Um pesquisador tupiniquim
A descoberta do flebotomíneo (mosquito) transmissor da leishmaniose no Paraná é considerada um verdadeiro ‘‘achado’’. Com recursos escassos e mantido pelos parceiros – Secretaria Municipal de Saúde de Arapongas e Universidade Federal do Paraná (UFPR) –, Norberto Assis Membrive explica que muitos dos trabalhos são realizados na base do improviso.
‘‘A Fundação Nacional de Saúde (FNS) envia cerca de 20% dos recursos que utilizamos. Contamos muitos com a ajuda de outros órgãos e de empresas interessadas no nosso trabalho’’, comenta. Hoje, a sala de pesquisa da FNS – cedida pela Prefeitura de Arapongas – é mantida com 50% de recursos da Secretaria Municipal de Saúde e 30% da UFPR. ‘‘Muitos dos equipamentos são arrumados pela prefeitura. A dificuldade nossa é de conseguir que a FNS libere recursos para consertos ou compre os equipamentos necessários para continuarmos as pesquisas.’’

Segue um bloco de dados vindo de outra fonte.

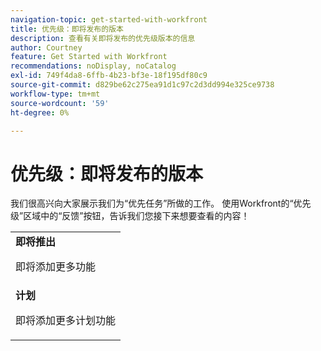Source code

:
 ```yaml
---
navigation-topic: get-started-with-workfront
title: 优先级：即将发布的版本
description: 查看有关即将发布的优先级版本的信息
author: Courtney
feature: Get Started with Workfront
recommendations: noDisplay, noCatalog
exl-id: 749f4da8-6ffb-4b23-bf3e-18f195df80c9
source-git-commit: d829be62c275ea91d1c97c2d3dd994e325ce9738
workflow-type: tm+mt
source-wordcount: '59'
ht-degree: 0%

---
```


# 优先级：即将发布的版本

我们很高兴向大家展示我们为“优先任务”所做的工作。 使用Workfront的“优先级”区域中的“反馈”按钮，告诉我们您接下来想要查看的内容！

<table>
  <tr>
    <td><strong>即将推出</strong>
   <p>即将添加更多功能</p>
    </td>
  </tr>
  <tr>
    <td><strong>计划</strong>
<p>即将添加更多计划功能</p>
    </td>
  </tr>
</table>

Membrive se considera um pesquisador ‘‘tupiniquim’’, pois além de usar do improviso possui somente o segundo grau. ‘‘Tenhos muitos cursos pela Fundação Nacional de Saúde em vários institutos renomados no País. Faço estes estudos porque gosto do assunto. Mas tenho que dividir esta pesquisa com outras doenças.’’
Para contornar parte das dificuldades, ele e outros funcionários do setor comprarem uma câmera filmadora a prazo. ‘‘Se fôssemos esperar pelo equipamento, nunca teríamos.’’. Até as primeiras barracas usadas para a captura noturna de mosquitos foram improvisadas pelos técnicos da FNS em Arapongas. ‘‘Ainda precisamos de muitos equipamentos. Enquanto não conseguimos estes recursos, vamos improvisando e emprestando de amigos ou entidades que nos apóiam’’. (A.S.)